Given records:
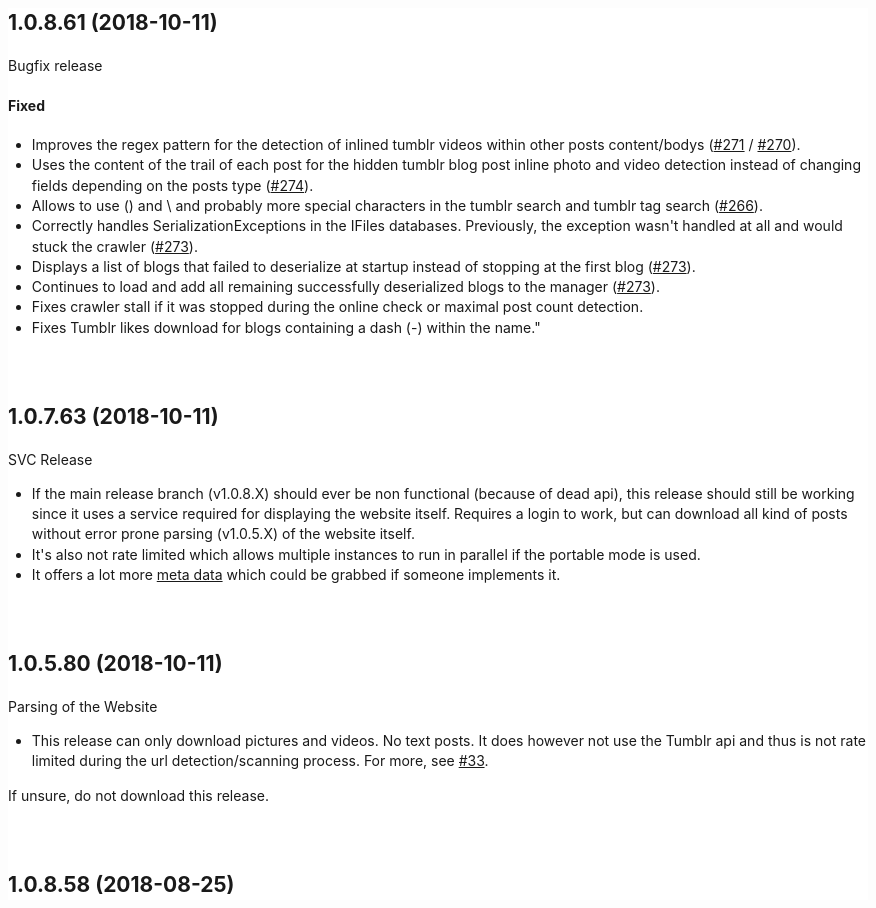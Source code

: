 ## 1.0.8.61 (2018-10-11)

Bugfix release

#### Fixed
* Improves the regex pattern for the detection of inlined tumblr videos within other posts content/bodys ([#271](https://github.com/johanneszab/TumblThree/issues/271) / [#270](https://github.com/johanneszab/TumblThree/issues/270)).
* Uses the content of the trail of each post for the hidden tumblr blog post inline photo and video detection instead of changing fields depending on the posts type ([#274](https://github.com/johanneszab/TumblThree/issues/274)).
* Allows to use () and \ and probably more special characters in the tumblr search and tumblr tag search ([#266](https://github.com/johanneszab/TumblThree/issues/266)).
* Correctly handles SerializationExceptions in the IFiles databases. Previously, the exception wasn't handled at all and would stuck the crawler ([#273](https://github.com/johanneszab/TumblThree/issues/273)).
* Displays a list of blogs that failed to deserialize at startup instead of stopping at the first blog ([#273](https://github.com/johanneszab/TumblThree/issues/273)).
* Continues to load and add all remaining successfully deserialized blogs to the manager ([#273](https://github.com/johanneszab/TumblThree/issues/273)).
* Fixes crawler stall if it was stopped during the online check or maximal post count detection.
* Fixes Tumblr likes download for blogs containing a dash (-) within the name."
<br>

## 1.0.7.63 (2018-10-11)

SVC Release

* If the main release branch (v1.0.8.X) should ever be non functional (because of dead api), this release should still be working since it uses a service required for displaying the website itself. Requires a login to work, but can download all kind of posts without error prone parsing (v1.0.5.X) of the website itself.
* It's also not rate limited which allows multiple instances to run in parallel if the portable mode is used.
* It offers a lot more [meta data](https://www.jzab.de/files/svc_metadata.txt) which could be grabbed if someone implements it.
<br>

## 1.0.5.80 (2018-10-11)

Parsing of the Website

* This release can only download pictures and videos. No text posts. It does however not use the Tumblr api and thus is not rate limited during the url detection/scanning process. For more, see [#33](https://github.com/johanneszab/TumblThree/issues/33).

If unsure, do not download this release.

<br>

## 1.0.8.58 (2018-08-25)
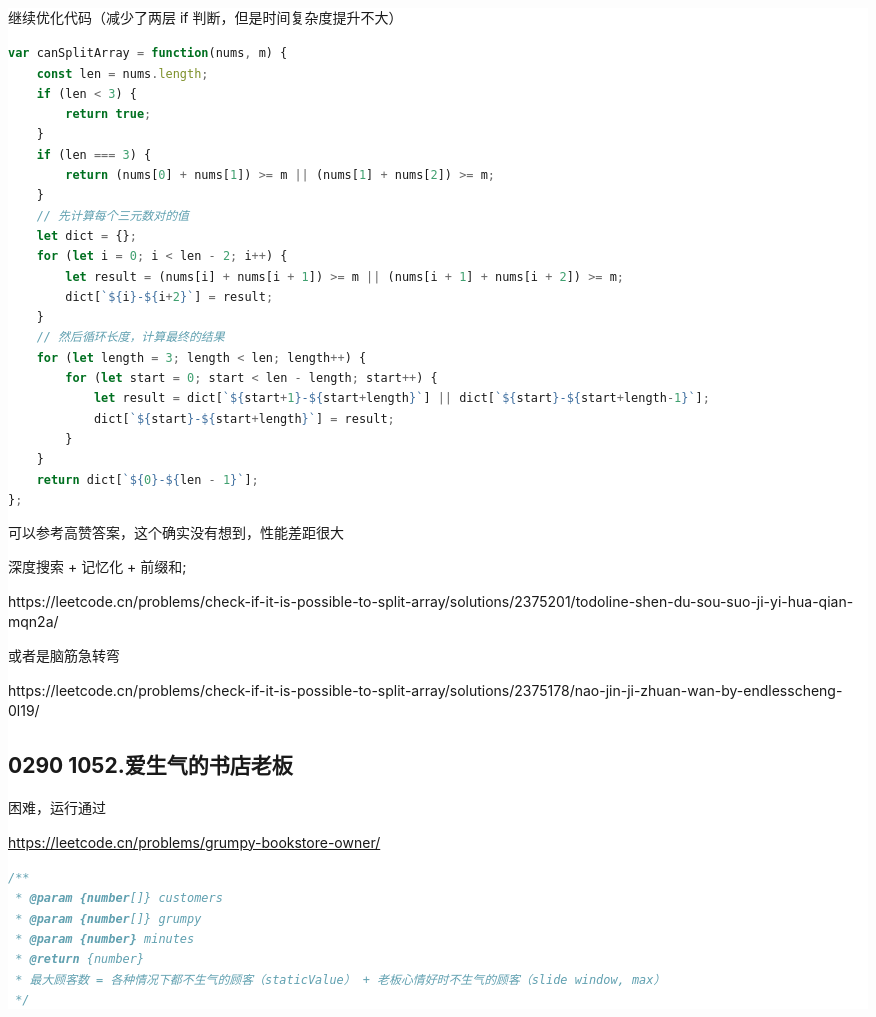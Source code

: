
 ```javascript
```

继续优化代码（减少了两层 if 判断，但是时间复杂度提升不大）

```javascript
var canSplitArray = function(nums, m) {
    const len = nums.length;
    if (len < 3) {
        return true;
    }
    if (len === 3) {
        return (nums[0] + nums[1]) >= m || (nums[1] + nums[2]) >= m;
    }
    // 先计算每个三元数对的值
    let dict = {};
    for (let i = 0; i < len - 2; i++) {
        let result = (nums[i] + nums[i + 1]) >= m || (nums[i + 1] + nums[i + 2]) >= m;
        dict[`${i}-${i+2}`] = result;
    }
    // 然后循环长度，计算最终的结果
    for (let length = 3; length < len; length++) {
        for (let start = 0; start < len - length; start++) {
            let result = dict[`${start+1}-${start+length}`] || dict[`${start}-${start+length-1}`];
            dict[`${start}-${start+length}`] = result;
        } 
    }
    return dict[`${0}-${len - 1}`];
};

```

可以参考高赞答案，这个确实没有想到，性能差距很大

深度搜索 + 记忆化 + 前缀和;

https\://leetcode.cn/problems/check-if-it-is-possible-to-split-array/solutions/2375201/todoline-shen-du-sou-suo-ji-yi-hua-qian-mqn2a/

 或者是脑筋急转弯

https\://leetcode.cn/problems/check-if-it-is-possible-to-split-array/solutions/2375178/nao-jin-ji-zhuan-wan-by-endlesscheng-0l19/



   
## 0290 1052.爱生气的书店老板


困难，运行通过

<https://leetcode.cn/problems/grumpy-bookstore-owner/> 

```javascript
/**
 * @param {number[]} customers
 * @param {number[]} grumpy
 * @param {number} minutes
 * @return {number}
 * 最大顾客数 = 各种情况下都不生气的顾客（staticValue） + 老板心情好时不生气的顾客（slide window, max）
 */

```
---
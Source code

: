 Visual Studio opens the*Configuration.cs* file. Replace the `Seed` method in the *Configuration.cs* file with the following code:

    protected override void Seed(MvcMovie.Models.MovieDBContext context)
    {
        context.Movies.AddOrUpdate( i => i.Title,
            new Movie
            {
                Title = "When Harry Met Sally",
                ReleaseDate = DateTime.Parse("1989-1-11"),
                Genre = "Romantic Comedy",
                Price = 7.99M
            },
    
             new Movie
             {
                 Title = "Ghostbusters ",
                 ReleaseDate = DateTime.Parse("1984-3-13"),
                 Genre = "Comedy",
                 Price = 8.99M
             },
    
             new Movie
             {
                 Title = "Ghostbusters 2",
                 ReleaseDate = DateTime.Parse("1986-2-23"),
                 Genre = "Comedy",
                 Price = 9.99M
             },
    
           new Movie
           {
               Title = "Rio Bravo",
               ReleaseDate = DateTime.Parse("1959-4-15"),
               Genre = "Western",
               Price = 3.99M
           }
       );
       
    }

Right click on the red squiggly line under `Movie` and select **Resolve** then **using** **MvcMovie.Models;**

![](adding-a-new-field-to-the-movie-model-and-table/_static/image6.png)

Exercise directions: Scan the listing and copy every line where the string "Title" shows up.

Solution to this task:
        context.Movies.AddOrUpdate( i => i.Title,
                Title = "When Harry Met Sally",
                 Title = "Ghostbusters ",
                 Title = "Ghostbusters 2",
               Title = "Rio Bravo",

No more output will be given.